Fit After 50 (Without Giving Up Ice Cream): A Love Letter to Movement, Muscle, and the Sofa

There’s a woman on Instagram right now doing one-armed handstands on a beach in a turquoise unitard. She’s 67, apparently. Glowing, sculpted, and captioning her reel with something like: “Age is just a number. You’re only as old as your mindset!”

Good for her.
Also: I want to throw my heating pad at her.

Not because she isn’t impressive—she is. But because I know what it takes to even consider doing a push-up at this stage of life, let alone film myself doing one without my boobs trying to escape sideways.

For the rest of us—the ones juggling aching joints, midlife reinventions, caregiving responsibilities, and the occasional 3 a.m. existential spiral—fitness isn’t a vibe. It’s a conversation. One that’s been shaped by guilt, shame, cultural conditioning, and decades of mixed messaging.

And it’s time we rewrote the whole damn script.


The Real Midlife Fitness Journey

(Spoiler: It Never Really Started)

Here’s a confession: I didn’t grow up athletic. I took marching band to avoid gym class, prayed we wouldn’t have to run laps, and figured out pretty early that caffeine and panic were a great substitute for cardio. I didn’t learn how to do a plank until I turned 60, and by then I was sure it was just a medieval punishment disguised as wellness.

I wasn’t lazy. I was strategic. And as long as my clothes fit and I could run through an airport when necessary, I figured I was doing just fine.

But then came 50. Then 55. And suddenly, things shifted. There was a slow unraveling of the “just fine” fabric. I started groaning when I got off the couch. I lost track of how many ibuprofen I kept in my purse. And one morning, after chasing my granddaughter through the yard, I had to sit down and google “hip pain for no reason.”

Turns out, there was a reason. It’s called aging, and whether you love it or fight it, your body keeps the score. Muscle mass naturally declines as we age (about 3–8% per decade after 30, and faster after 60), and that affects strength, stability, balance, and even how we metabolize our beloved gelato.


When Fitness Was Never Your Jam

Let’s be real. Not everyone comes into midlife with a fitness foundation.
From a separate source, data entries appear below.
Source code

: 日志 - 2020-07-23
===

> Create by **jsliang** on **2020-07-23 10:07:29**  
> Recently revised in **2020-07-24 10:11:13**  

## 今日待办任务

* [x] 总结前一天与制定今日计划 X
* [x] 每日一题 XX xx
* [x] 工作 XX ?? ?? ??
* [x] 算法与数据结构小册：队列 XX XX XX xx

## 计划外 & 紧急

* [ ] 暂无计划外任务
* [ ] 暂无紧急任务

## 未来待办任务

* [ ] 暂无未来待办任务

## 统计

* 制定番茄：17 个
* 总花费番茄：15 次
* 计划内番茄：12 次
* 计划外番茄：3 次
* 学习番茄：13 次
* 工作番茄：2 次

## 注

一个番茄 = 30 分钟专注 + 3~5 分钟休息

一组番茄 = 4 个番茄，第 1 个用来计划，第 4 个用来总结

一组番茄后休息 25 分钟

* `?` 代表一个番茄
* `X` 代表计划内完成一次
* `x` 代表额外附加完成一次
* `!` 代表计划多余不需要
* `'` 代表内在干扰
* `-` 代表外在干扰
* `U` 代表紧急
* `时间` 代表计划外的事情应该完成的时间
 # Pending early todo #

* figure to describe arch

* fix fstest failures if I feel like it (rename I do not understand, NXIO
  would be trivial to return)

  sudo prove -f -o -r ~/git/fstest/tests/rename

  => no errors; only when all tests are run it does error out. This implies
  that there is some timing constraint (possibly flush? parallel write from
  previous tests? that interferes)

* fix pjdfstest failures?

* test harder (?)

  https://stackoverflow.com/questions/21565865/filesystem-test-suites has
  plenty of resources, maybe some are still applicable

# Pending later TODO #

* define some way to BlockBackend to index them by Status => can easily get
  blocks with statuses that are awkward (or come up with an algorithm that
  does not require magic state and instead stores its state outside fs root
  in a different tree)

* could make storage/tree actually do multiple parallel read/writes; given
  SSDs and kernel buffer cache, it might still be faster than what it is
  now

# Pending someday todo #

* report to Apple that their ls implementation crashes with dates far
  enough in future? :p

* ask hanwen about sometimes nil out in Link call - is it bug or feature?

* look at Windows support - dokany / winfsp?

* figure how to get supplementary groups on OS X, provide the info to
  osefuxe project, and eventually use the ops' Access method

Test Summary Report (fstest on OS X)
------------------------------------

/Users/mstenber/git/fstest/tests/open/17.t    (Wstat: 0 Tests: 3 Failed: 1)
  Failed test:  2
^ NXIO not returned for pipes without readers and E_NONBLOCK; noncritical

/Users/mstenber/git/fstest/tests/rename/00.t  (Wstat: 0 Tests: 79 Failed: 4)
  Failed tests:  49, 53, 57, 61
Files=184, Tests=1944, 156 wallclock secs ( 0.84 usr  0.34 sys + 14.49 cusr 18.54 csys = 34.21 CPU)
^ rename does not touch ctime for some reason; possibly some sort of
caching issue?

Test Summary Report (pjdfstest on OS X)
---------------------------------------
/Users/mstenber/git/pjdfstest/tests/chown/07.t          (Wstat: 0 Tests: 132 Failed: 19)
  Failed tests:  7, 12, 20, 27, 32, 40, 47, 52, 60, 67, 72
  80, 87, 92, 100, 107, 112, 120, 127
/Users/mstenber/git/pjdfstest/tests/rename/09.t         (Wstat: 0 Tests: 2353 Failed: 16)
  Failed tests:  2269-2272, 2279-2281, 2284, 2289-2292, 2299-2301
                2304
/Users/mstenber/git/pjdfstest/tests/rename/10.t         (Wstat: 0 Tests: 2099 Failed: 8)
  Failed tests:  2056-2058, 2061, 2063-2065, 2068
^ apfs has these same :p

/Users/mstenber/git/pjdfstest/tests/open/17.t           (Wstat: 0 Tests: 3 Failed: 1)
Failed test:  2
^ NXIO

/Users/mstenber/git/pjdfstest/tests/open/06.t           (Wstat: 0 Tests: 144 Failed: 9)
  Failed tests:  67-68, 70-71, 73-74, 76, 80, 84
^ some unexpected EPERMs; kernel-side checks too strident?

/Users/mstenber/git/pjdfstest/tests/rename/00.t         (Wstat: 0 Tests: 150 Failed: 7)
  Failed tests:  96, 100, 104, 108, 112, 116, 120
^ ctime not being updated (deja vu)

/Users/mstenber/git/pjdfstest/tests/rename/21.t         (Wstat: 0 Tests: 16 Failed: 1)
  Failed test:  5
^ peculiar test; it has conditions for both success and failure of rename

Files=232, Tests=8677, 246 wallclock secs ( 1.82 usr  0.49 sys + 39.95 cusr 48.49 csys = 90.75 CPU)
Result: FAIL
Some of us didn’t have a workout routine to “get back to.” Some of us were surviving, not sculpting. For years, my main physical activity was carrying too many grocery bags at once while refusing to make a second trip. I counted sweating through menopause as cardio.

And that’s the thing no one tells you: you don’t have to come into aging as a former athlete to start caring about your physical body. You just have to come into it honestly.

So what if your body has never done yoga? So what if you can’t touch your toes? Your body has carried you through everything—grief, jobs, parenting, caregiving, heartbreak, early menopause, late-night deadlines, and emotional plot twists. It deserves movement that feels like a gift, not a punishment.


The New Rules of Movement

There are no more gold stars for pain. You don’t owe anyone a six-pack. You’re allowed to move in ways that are joyful, weird, imperfect, or barely qualify as exercise by 1980s gym teacher standards.

In fact, you’re encouraged to.

If the most satisfying stretch you do all day is twisting your torso to pop your back while reaching for the remote, that counts. If walking the perimeter of the grocery store with your favorite podcast in your ears brings you peace, that counts too. If you put on music and sway in the living room until your dog looks concerned—yes, that’s movement. Yes, that’s enough.

Because the real goal isn’t flat abs or marathon medals. It’s independence. It’s function. It’s making it to the floor to play with your grandkid and being able to get back up again without dramatic sound effects. It’s aging with your body still on your team.


And About That Ice Cream

You don’t have to give it up. Let that myth melt.

This isn’t about deprivation. It’s about integration. You can move your body and also honor your cravings. You can sweat and snack. You can walk and rest. You can choose joy, and part of that joy might involve a bowl of rocky road on a Tuesday afternoon because life is hard and you’ve made it this far.
Bonus: zero plank challenges, guaranteed.

But wait, there’s more!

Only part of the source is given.